__TASK DATA__:
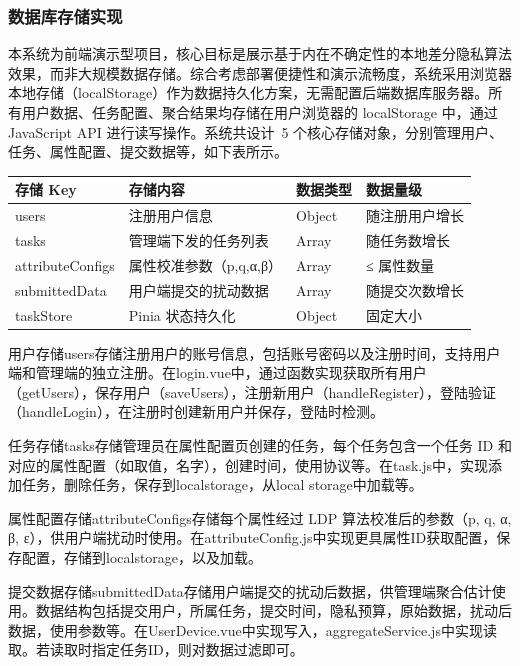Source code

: \documentclass{cumcmthesis}
\numberwithin{equation}{section}
\numberwithin{figure}{section}
\numberwithin{table}{section}
\begin{document}
\subsubsection{数据库存储实现}

本系统为前端演示型项目，核心目标是展示基于内在不确定性的本地差分隐私算法效果，而非大规模数据存储。综合考虑部署便捷性和演示流畅度，系统采用浏览器本地存储（localStorage）作为数据持久化方案，无需配置后端数据库服务器。所有用户数据、任务配置、聚合结果均存储在用户浏览器的 localStorage 中，通过 JavaScript API 进行读写操作。系统共设计 5 个核心存储对象，分别管理用户、任务、属性配置、提交数据等，如下表所示。

\begin{table}[htbp]
\centering
\small
\begin{tabularx}{\textwidth}{|>{\raggedright\arraybackslash}X|>{\raggedright\arraybackslash}X|>{\raggedright\arraybackslash}X|>{\raggedright\arraybackslash}X|}
\hline
存储 Key & 存储内容 & 数据类型 & 数据量级 \\ \hline
users & 注册用户信息 & Object & 随注册用户增长 \\ \hline
tasks & 管理端下发的任务列表 & Array & 随任务数增长 \\ \hline
attributeConfigs & 属性校准参数（p,q,α,β） & Array & ≤ 属性数量 \\ \hline
submittedData & 用户端提交的扰动数据 & Array & 随提交次数增长 \\ \hline
taskStore & Pinia 状态持久化 & Object & 固定大小 \\ \hline
\end{tabularx}
\end{table}

用户存储users存储注册用户的账号信息，包括账号密码以及注册时间，支持用户端和管理端的独立注册。在login.vue中，通过函数实现获取所有用户（getUsers），保存用户（saveUsers），注册新用户（handleRegister），登陆验证（handleLogin），在注册时创建新用户并保存，登陆时检测。

任务存储tasks存储管理员在属性配置页创建的任务，每个任务包含一个任务 ID 和对应的属性配置（如取值，名字），创建时间，使用协议等。在task.js中，实现添加任务，删除任务，保存到localstorage，从local storage中加载等。

属性配置存储attributeConfigs存储每个属性经过 LDP 算法校准后的参数（p, q, α, β, ε），供用户端扰动时使用。在attributeConfig.js中实现更具属性ID获取配置，保存配置，存储到localstorage，以及加载。

提交数据存储submittedData存储用户端提交的扰动后数据，供管理端聚合估计使用。数据结构包括提交用户，所属任务，提交时间，隐私预算，原始数据，扰动后数据，使用参数等。在UserDevice.vue中实现写入，aggregateService.js中实现读取。若读取时指定任务ID，则对数据过滤即可。
\end{document}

__WORK ORDER__: Where a line of the data holds "Object", show that line.

__EXERCISE ANSWER__:
users & 注册用户信息 & Object & 随注册用户增长 \\ \hline
taskStore & Pinia 状态持久化 & Object & 固定大小 \\ \hline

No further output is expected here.